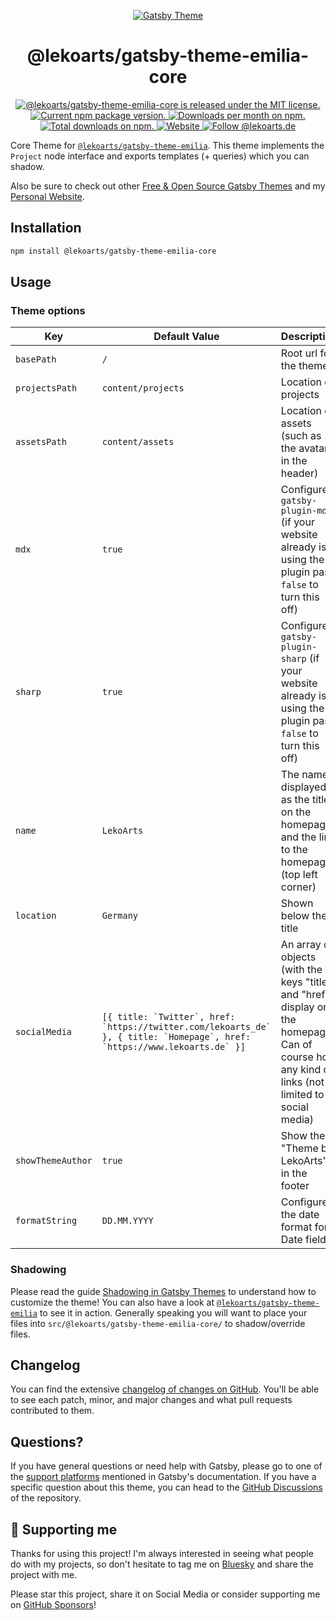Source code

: <p align="center">
  <a href="https://themes.lekoarts.de">
    <img alt="Gatsby Theme" src="https://img.lekoarts.de/gatsby/gatsby-themes-illustration.png" />
  </a>
</p>
<h1 align="center">
  @lekoarts/gatsby-theme-emilia-core
</h1>

<p align="center">
  <a href="https://github.com/LekoArts/gatsby-themes/blob/main/LICENSE">
    <img src="https://img.shields.io/badge/license-MIT-blue.svg" alt="@lekoarts/gatsby-theme-emilia-core is released under the MIT license." />
  </a>
  <a href="https://www.npmjs.org/package/@lekoarts/gatsby-theme-emilia-core">
    <img src="https://img.shields.io/npm/v/@lekoarts/gatsby-theme-emilia-core.svg" alt="Current npm package version." />
  </a>
  <a href="https://npmcharts.com/compare/@lekoarts/gatsby-theme-emilia-core?minimal=true">
    <img src="https://img.shields.io/npm/dm/@lekoarts/gatsby-theme-emilia-core.svg" alt="Downloads per month on npm." />
  </a>
  <a href="https://npmcharts.com/compare/@lekoarts/gatsby-theme-emilia-core?minimal=true">
    <img src="https://img.shields.io/npm/dt/@lekoarts/gatsby-theme-emilia-core.svg" alt="Total downloads on npm." />
  </a>
  <a href="https://www.lekoarts.de?utm_source=emilia&utm_medium=Theme">
    <img alt="Website" src="https://img.shields.io/badge/-website-blue">
  </a>
<a href="https://bsky.app/profile/lekoarts.de">
  <img src="https://img.shields.io/badge/Bluesky-0285FF?logo=bluesky&logoColor=fff" alt="Follow @lekoarts.de" />
</a>
</p>

Core Theme for [`@lekoarts/gatsby-theme-emilia`](https://github.com/LekoArts/gatsby-themes/tree/main/themes/gatsby-theme-emilia). This theme implements the `Project` node interface and exports templates (+ queries) which you can shadow.

Also be sure to check out other [Free & Open Source Gatsby Themes](https://themes.lekoarts.de) and my [Personal Website](https://www.lekoarts.de?utm_source=emilia&utm_medium=Theme).

## Installation

```sh
npm install @lekoarts/gatsby-theme-emilia-core
```

## Usage

### Theme options

| Key               | Default Value                                                                                                               | Description                                                                                                                                       |
| ----------------- | --------------------------------------------------------------------------------------------------------------------------- | ------------------------------------------------------------------------------------------------------------------------------------------------- |
| `basePath`        | `/`                                                                                                                         | Root url for the theme                                                                                                                            |
| `projectsPath`    | `content/projects`                                                                                                          | Location of projects                                                                                                                              |
| `assetsPath`      | `content/assets`                                                                                                            | Location of assets (such as the avatar in the header)                                                                                             |
| `mdx`             | `true`                                                                                                                      | Configure `gatsby-plugin-mdx` (if your website already is using the plugin pass `false` to turn this off)                                         |
| `sharp`           | `true`                                                                                                                      | Configure `gatsby-plugin-sharp` (if your website already is using the plugin pass `false` to turn this off)                                       |
| `name`            | `LekoArts`                                                                                                                  | The name displayed as the title on the homepage, and the link to the homepage (top left corner)                                                   |
| `location`        | `Germany`                                                                                                                   | Shown below the title                                                                                                                             |
| `socialMedia`     | ``[{ title: `Twitter`, href: `https://twitter.com/lekoarts_de` }, { title: `Homepage`, href: `https://www.lekoarts.de` }]`` | An array of objects (with the keys "title" and "href" display on the homepage. Can of course hold any kind of links (not limited to social media) |
| `showThemeAuthor` | `true`                                                                                                                      | Show the "Theme by LekoArts" in the footer                                                                                                        |
| `formatString`    | `DD.MM.YYYY`                                                                                                                | Configure the date format for Date fields                                                                                                         |

### Shadowing

Please read the guide [Shadowing in Gatsby Themes](https://www.gatsbyjs.com/docs/how-to/plugins-and-themes/shadowing/) to understand how to customize the theme! You can also have a look at [`@lekoarts/gatsby-theme-emilia`](https://github.com/LekoArts/gatsby-themes/tree/main/themes/gatsby-theme-emilia) to see it in action. Generally speaking you will want to place your files into `src/@lekoarts/gatsby-theme-emilia-core/` to shadow/override files.

## Changelog

You can find the extensive [changelog of changes on GitHub](https://github.com/LekoArts/gatsby-themes/blob/main/themes/gatsby-theme-emilia-core/CHANGELOG.md). You'll be able to see each patch, minor, and major changes and what pull requests contributed to them.

## Questions?

If you have general questions or need help with Gatsby, please go to one of the [support platforms](https://www.gatsbyjs.com/contributing/community/#where-to-get-support) mentioned in Gatsby's documentation. If you have a specific question about this theme, you can head to the [GitHub Discussions](https://github.com/LekoArts/gatsby-themes/discussions) of the repository.

## 🌟 Supporting me

Thanks for using this project! I'm always interested in seeing what people do with my projects, so don't hesitate to tag me on [Bluesky](https://bsky.app/profile/lekoarts.de) and share the project with me.

Please star this project, share it on Social Media or consider supporting me on [GitHub Sponsors](https://github.com/sponsors/LekoArts)!
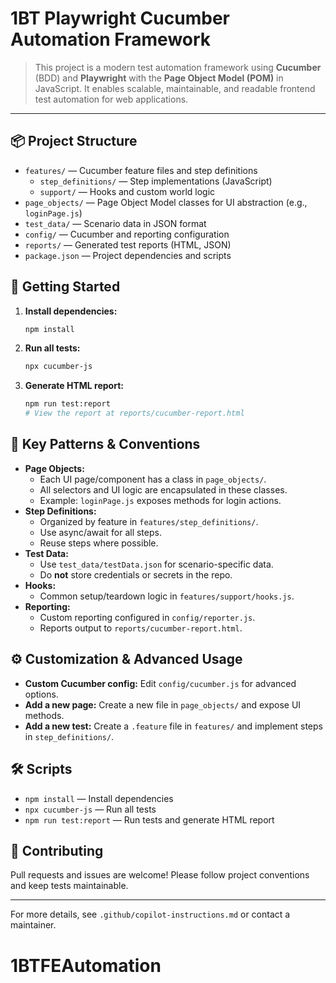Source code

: # 1BT Playwright Cucumber Automation Framework

>This project is a modern test automation framework using **Cucumber** (BDD) and **Playwright** with the **Page Object Model (POM)** in JavaScript. It enables scalable, maintainable, and readable frontend test automation for web applications.

---
## 📦 Project Structure

- `features/` — Cucumber feature files and step definitions
	- `step_definitions/` — Step implementations (JavaScript)
	- `support/` — Hooks and custom world logic
- `page_objects/` — Page Object Model classes for UI abstraction (e.g., `loginPage.js`)
- `test_data/` — Scenario data in JSON format
- `config/` — Cucumber and reporting configuration
- `reports/` — Generated test reports (HTML, JSON)
- `package.json` — Project dependencies and scripts

## 🚀 Getting Started

1. **Install dependencies:**
	 ```bash
	 npm install
	 ```
2. **Run all tests:**
	 ```bash
	 npx cucumber-js
	 ```
3. **Generate HTML report:**
	 ```bash
	 npm run test:report
	 # View the report at reports/cucumber-report.html
	 ```

## 🧩 Key Patterns & Conventions

- **Page Objects:**
	- Each UI page/component has a class in `page_objects/`.
	- All selectors and UI logic are encapsulated in these classes.
	- Example: `loginPage.js` exposes methods for login actions.
- **Step Definitions:**
	- Organized by feature in `features/step_definitions/`.
	- Use async/await for all steps.
	- Reuse steps where possible.
- **Test Data:**
	- Use `test_data/testData.json` for scenario-specific data.
	- Do **not** store credentials or secrets in the repo.
- **Hooks:**
	- Common setup/teardown logic in `features/support/hooks.js`.
- **Reporting:**
	- Custom reporting configured in `config/reporter.js`.
	- Reports output to `reports/cucumber-report.html`.

## ⚙️ Customization & Advanced Usage

- **Custom Cucumber config:** Edit `config/cucumber.js` for advanced options.
- **Add a new page:** Create a new file in `page_objects/` and expose UI methods.
- **Add a new test:** Create a `.feature` file in `features/` and implement steps in `step_definitions/`.

## 🛠️ Scripts

- `npm install` — Install dependencies
- `npx cucumber-js` — Run all tests
- `npm run test:report` — Run tests and generate HTML report

## 🤝 Contributing

Pull requests and issues are welcome! Please follow project conventions and keep tests maintainable.

---

For more details, see `.github/copilot-instructions.md` or contact a maintainer.
# 1BTFEAutomation

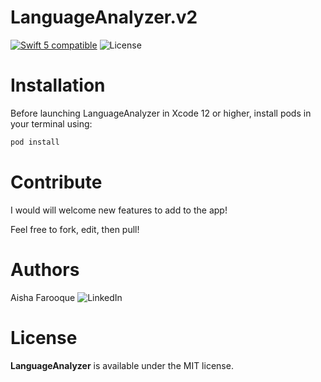 # LanguageAnalyzer.v2
<a href="https://developer.apple.com/swift"><img src="https://img.shields.io/badge/swift5-compatible-4BC51D.svg?style=flat" alt="Swift 5 compatible" /></a>
![License](https://img.shields.io/github/license/JakeLin/SwiftWeather.svg?style=flat)

# Installation
Before launching LanguageAnalyzer in Xcode 12 or higher, install pods in your terminal using:
```ruby
pod install
```

# Contribute 
I would will welcome new features to add to the app!

Feel free to fork, edit, then pull!

# Authors
Aisha Farooque ![LinkedIn](https://www.linkedin.com/in/aishamfarooque/)

# License

**LanguageAnalyzer** is available under the MIT license.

○ ○ ○ ○ ○ ○ ○

**TASK DIRECTIONS**
An exact copy of the lines above between the line holding "## 🧩 Key Patterns & Conventions" and the line holding "## ⚙️ Customization & Advanced Usage", inclusive, is the whole answer.

**SOLVED EXERCISE**
## 🧩 Key Patterns & Conventions

- **Page Objects:**
	- Each UI page/component has a class in `page_objects/`.
	- All selectors and UI logic are encapsulated in these classes.
	- Example: `loginPage.js` exposes methods for login actions.
- **Step Definitions:**
	- Organized by feature in `features/step_definitions/`.
	- Use async/await for all steps.
	- Reuse steps where possible.
- **Test Data:**
	- Use `test_data/testData.json` for scenario-specific data.
	- Do **not** store credentials or secrets in the repo.
- **Hooks:**
	- Common setup/teardown logic in `features/support/hooks.js`.
- **Reporting:**
	- Custom reporting configured in `config/reporter.js`.
	- Reports output to `reports/cucumber-report.html`.

## ⚙️ Customization & Advanced Usage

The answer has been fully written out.